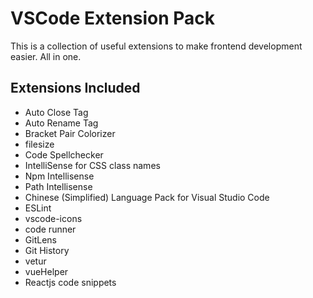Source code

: # VSCode Extension Pack

This is a collection of useful extensions to make frontend development easier. All in one.

## Extensions Included

- Auto Close Tag
- Auto Rename Tag
- Bracket Pair Colorizer
- filesize
- Code Spellchecker
- IntelliSense for CSS class names
- Npm Intellisense
- Path Intellisense
- Chinese (Simplified) Language Pack for Visual Studio Code
- ESLint
- vscode-icons
- code runner
- GitLens
- Git History
- vetur
- vueHelper
- Reactjs code snippets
==*==
*Directions for this task*. Your answer should contain only the lines from the beginning of the listing above through the line with "- Code Spellchecker", copied exactly and without the pictures.

*Output*.
Source code

: # VSCode Extension Pack

This is a collection of useful extensions to make frontend development easier. All in one.

## Extensions Included

- Auto Close Tag
- Auto Rename Tag
- Bracket Pair Colorizer
- filesize
- Code Spellchecker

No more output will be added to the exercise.